Here are some things from Underworld. The Giants beat the Dodgers in 1951 and went to the World Series. A homerun was hit into the stands. Many lives were arranged, more or less, around the ball itself, searching for it, paying for it, snatching it, stealing it, worshipping it, tossing it, accidentally, sort of, into the trash. Getting rid of trash is an enormous challenge, so much so that you might call it a theme (I am not good at themes, themes are my weakness, so forgive me for not being more definitive). There is nuclear power, and Vietnam, and all those retired B52s parked out in the desert somewhere (California or Arizona). J. Edgar Hoover is involved in much of this, as are Frank Sinatra and Jackie Gleeson. A boy sits on a roof in the Bronx and listens to the baseball games on KMOX, which is, oddly enough, “the voice of Saint Louis.” Another boy reacts in horror as his genius manifests itself in his ability to beat any and all, it seems, at chess. A grainy movie of the Kennedy assassination is shown. A nun becomes obsessed with a graffiti artist. A woman beads sweaters to earn extra money, although there’s much more to it than that. A man begins shooting people at close range on the highways of Texas and becomes a celebrity of sorts. The number 13 rises to the surface over and over again, as does the Lucky Strikes logo. A father disappears.
Underworld is 827 pages long, and on each and every one of those pages there was at least one sentence that was so captivating – to me, for various reasons – that I read it again. Here, just for fun, are a couple of my favorites:
“There’s always a clock somewhere that’s stopping,” Marvin said morosely. [page 306]
And: She is part of me now, total and consoling. And it is not a sadness to acknowledge that she had to die before I could know her fully. It is only a statement of the power of what comes after. [page 804]
The prologue of Underworld is 60 pages of the most engrossing writing I’ve read in a long while. It’s the baseball game, recalled and reenacted through the eyes and souls of several characters, the most intriguing of whom is a black boy named Cotter, who has skipped school and jumped the turnstile to get into the game. It is Cotter who actually gets the ball. Cotter has a breathtaking understanding of motion, of color and class, of the roles he plays and how to bend and meld them to his advantage. And after those first 60 magical pages, he is never heard from again.
As I was reading the last 20 pages of Underworld, I started wondering after the novel’s main point, and for me it came in the form of a question. Nick Shay, who is the closest thing to a main character, is an executive in the waste disposal industry. He does some terrible things, of course, including dirty dealings with an outfit in the then-collapsing Soviet Union. At the same time, his heart, for the most part, is in his marriage, in his relationship with his children and his grandchildren, in his life-long struggle with the disappearance of his father, who left him, his brother the chess player and their mother the beader, to fend for themselves.
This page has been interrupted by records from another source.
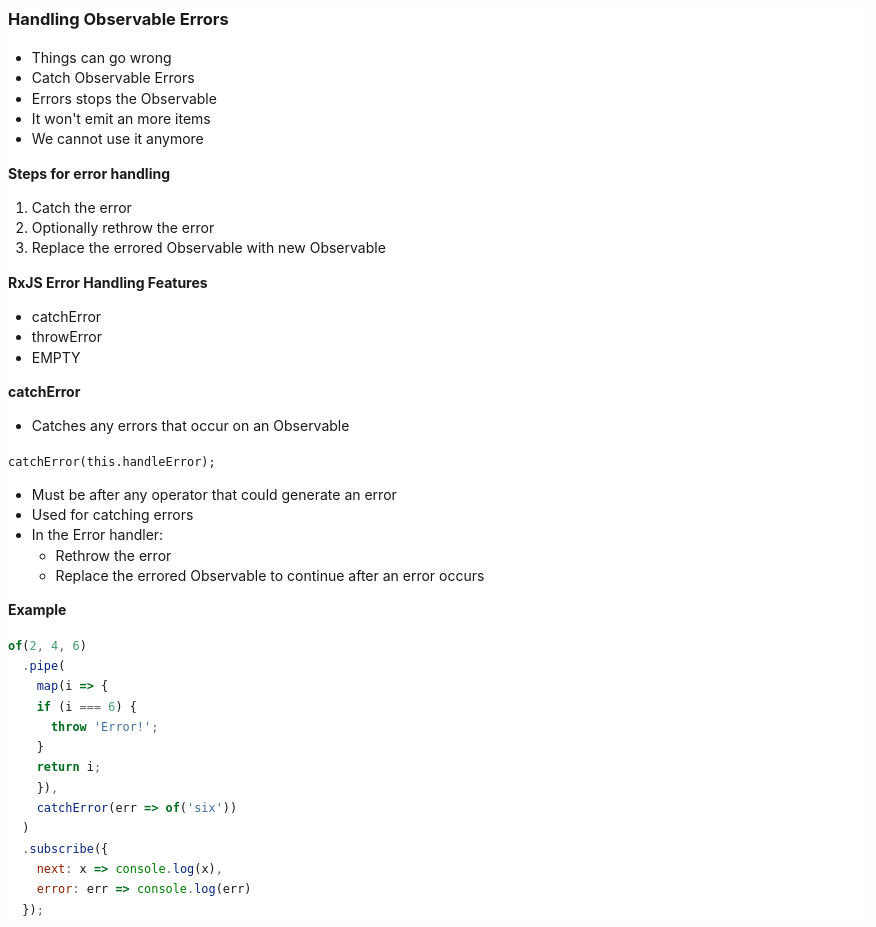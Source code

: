 ### Handling Observable Errors
- Things can go wrong
- Catch Observable Errors
- Errors stops the Observable
- It won't emit an more items
- We cannot use it anymore

**Steps for error handling**

1. Catch the error
2. Optionally rethrow the error
3. Replace the errored Observable with new Observable

**RxJS Error Handling Features**
- catchError
- throwError
- EMPTY

**catchError**
- Catches any errors that occur on an Observable
```
catchError(this.handleError);
```
- Must be after any operator that could generate an error
- Used for catching errors
- In the Error handler:
  - Rethrow the error
  - Replace the errored Observable to continue after an error occurs

**Example**
``` javascript
of(2, 4, 6)
  .pipe(
    map(i => {
    if (i === 6) {
      throw 'Error!';
    }
    return i;
    }),
    catchError(err => of('six'))
  )
  .subscribe({
    next: x => console.log(x),
    error: err => console.log(err)
  });
```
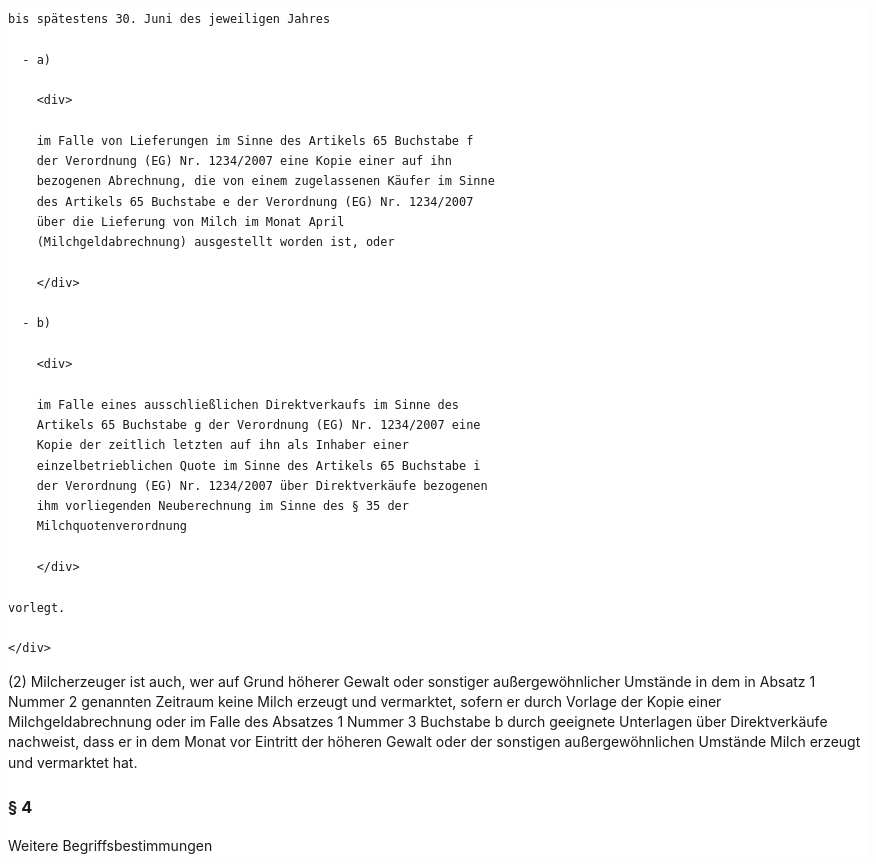     bis spätestens 30. Juni des jeweiligen Jahres
    
      - a)
        
        <div>
        
        im Falle von Lieferungen im Sinne des Artikels 65 Buchstabe f
        der Verordnung (EG) Nr. 1234/2007 eine Kopie einer auf ihn
        bezogenen Abrechnung, die von einem zugelassenen Käufer im Sinne
        des Artikels 65 Buchstabe e der Verordnung (EG) Nr. 1234/2007
        über die Lieferung von Milch im Monat April
        (Milchgeldabrechnung) ausgestellt worden ist, oder
        
        </div>
    
      - b)
        
        <div>
        
        im Falle eines ausschließlichen Direktverkaufs im Sinne des
        Artikels 65 Buchstabe g der Verordnung (EG) Nr. 1234/2007 eine
        Kopie der zeitlich letzten auf ihn als Inhaber einer
        einzelbetrieblichen Quote im Sinne des Artikels 65 Buchstabe i
        der Verordnung (EG) Nr. 1234/2007 über Direktverkäufe bezogenen
        ihm vorliegenden Neuberechnung im Sinne des § 35 der
        Milchquotenverordnung
        
        </div>
    
    vorlegt.
    
    </div>

</div>

<div class="jurAbsatz">

(2) Milcherzeuger ist auch, wer auf Grund höherer Gewalt oder sonstiger
außergewöhnlicher Umstände in dem in Absatz 1 Nummer 2 genannten
Zeitraum keine Milch erzeugt und vermarktet, sofern er durch Vorlage der
Kopie einer Milchgeldabrechnung oder im Falle des Absatzes 1 Nummer 3
Buchstabe b durch geeignete Unterlagen über Direktverkäufe nachweist,
dass er in dem Monat vor Eintritt der höheren Gewalt oder der sonstigen
außergewöhnlichen Umstände Milch erzeugt und vermarktet hat.

</div>

</div>

</div>

</div>

<span id="BJNR041010010BJNE000401301.html"></span>

### § 4  
Weitere Begriffsbestimmungen

<div>
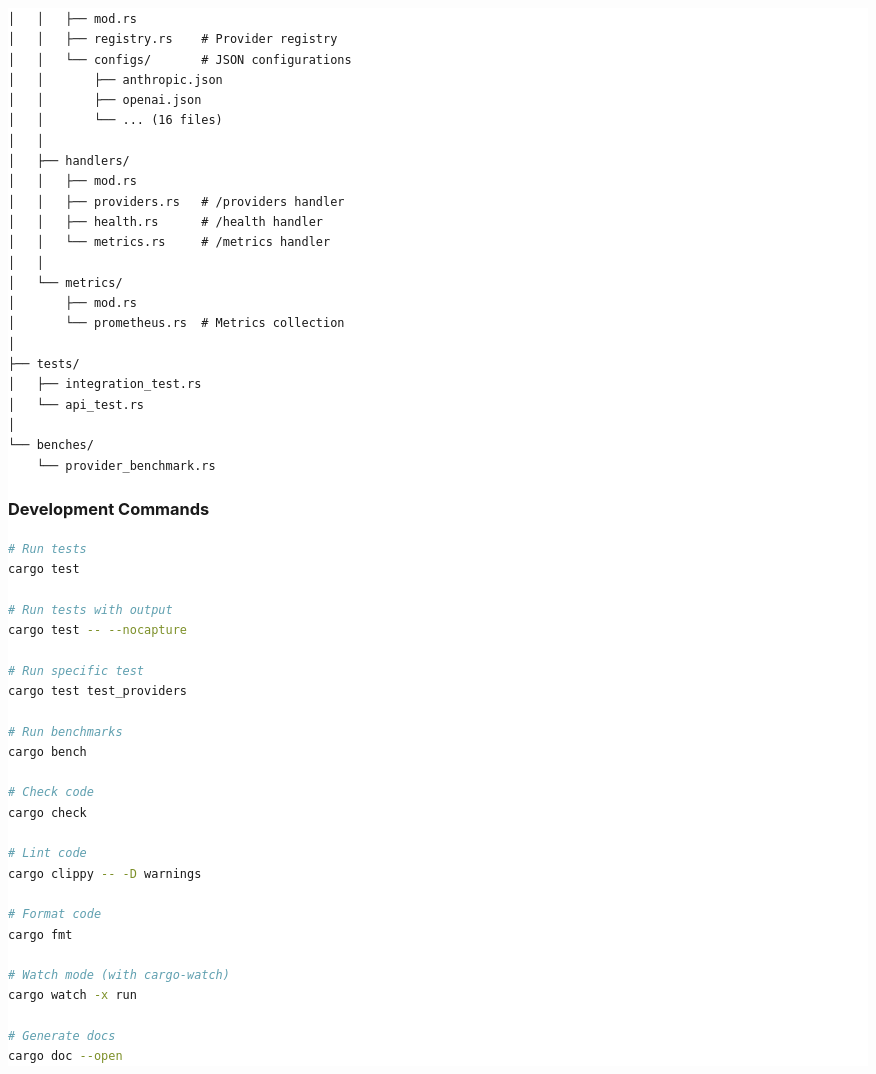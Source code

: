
 ```
│   │   ├── mod.rs
│   │   ├── registry.rs    # Provider registry
│   │   └── configs/       # JSON configurations
│   │       ├── anthropic.json
│   │       ├── openai.json
│   │       └── ... (16 files)
│   │
│   ├── handlers/
│   │   ├── mod.rs
│   │   ├── providers.rs   # /providers handler
│   │   ├── health.rs      # /health handler
│   │   └── metrics.rs     # /metrics handler
│   │
│   └── metrics/
│       ├── mod.rs
│       └── prometheus.rs  # Metrics collection
│
├── tests/
│   ├── integration_test.rs
│   └── api_test.rs
│
└── benches/
    └── provider_benchmark.rs
```

### Development Commands

```bash
# Run tests
cargo test

# Run tests with output
cargo test -- --nocapture

# Run specific test
cargo test test_providers

# Run benchmarks
cargo bench

# Check code
cargo check

# Lint code
cargo clippy -- -D warnings

# Format code
cargo fmt

# Watch mode (with cargo-watch)
cargo watch -x run

# Generate docs
cargo doc --open
```
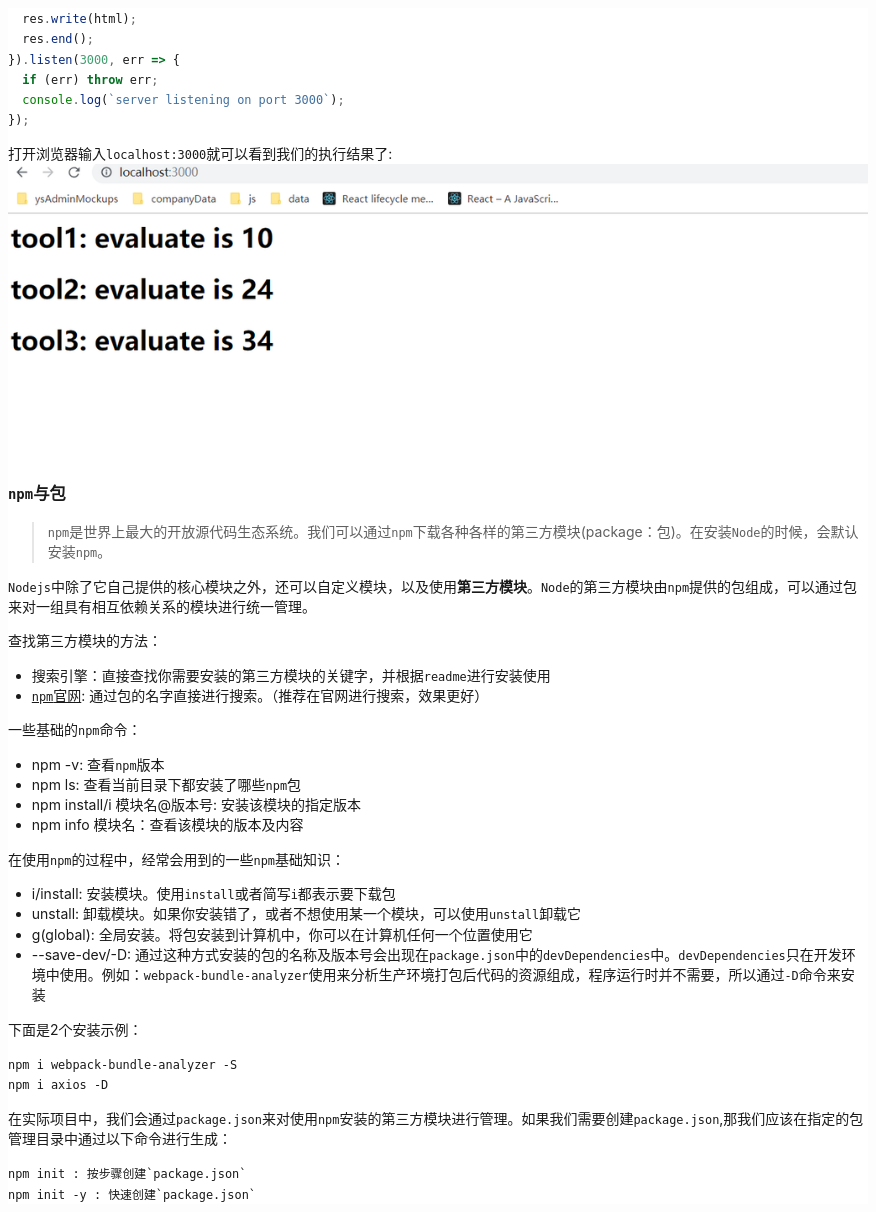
```js
  res.write(html);
  res.end();
}).listen(3000, err => {
  if (err) throw err;
  console.log(`server listening on port 3000`);
});
```
打开浏览器输入`localhost:3000`就可以看到我们的执行结果了:
![commonJS](./shotscreen/01commonJS_demo1.png)
### `npm`与包
> `npm`是世界上最大的开放源代码生态系统。我们可以通过`npm`下载各种各样的第三方模块(package：包)。在安装`Node`的时候，会默认安装`npm`。

`Nodejs`中除了它自己提供的核心模块之外，还可以自定义模块，以及使用**第三方模块**。`Node`的第三方模块由`npm`提供的包组成，可以通过包来对一组具有相互依赖关系的模块进行统一管理。

查找第三方模块的方法：
* 搜索引擎：直接查找你需要安装的第三方模块的关键字，并根据`readme`进行安装使用
* [`npm`官网](https://www.npmjs.com/): 通过包的名字直接进行搜索。（推荐在官网进行搜索，效果更好）
  
一些基础的`npm`命令：
* npm -v: 查看`npm`版本
* npm ls: 查看当前目录下都安装了哪些`npm`包
* npm install/i 模块名@版本号: 安装该模块的指定版本
* npm info 模块名：查看该模块的版本及内容
  
在使用`npm`的过程中，经常会用到的一些`npm`基础知识：
* i/install: 安装模块。使用`install`或者简写`i`都表示要下载包
* unstall: 卸载模块。如果你安装错了，或者不想使用某一个模块，可以使用`unstall`卸载它
* g(global): 全局安装。将包安装到计算机中，你可以在计算机任何一个位置使用它
* --save-dev/-D: 通过这种方式安装的包的名称及版本号会出现在`package.json`中的`devDependencies`中。`devDependencies`只在开发环境中使用。例如：`webpack-bundle-analyzer`使用来分析生产环境打包后代码的资源组成，程序运行时并不需要，所以通过`-D`命令来安装
  
下面是2个安装示例：
```shell
npm i webpack-bundle-analyzer -S
npm i axios -D
```

在实际项目中，我们会通过`package.json`来对使用`npm`安装的第三方模块进行管理。如果我们需要创建`package.json`,那我们应该在指定的包管理目录中通过以下命令进行生成：
```
npm init : 按步骤创建`package.json`
npm init -y : 快速创建`package.json`
```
So here’s the question I was left with: Do his good traits soften the edges of his bad, or do his bad traits chip away at his more honorable characteristics?
It’s a worthwhile question, to be sure, but here’s the end of what I have to say about Underworld. Good writing is worth its weight in gold as far as I’m concerned, but if you’re going to invite people along for 827 pages, speaking only for myself, I need a bit of connection, some coherence, something, anything really, that sustains. Those elements, for me, never presented themselves.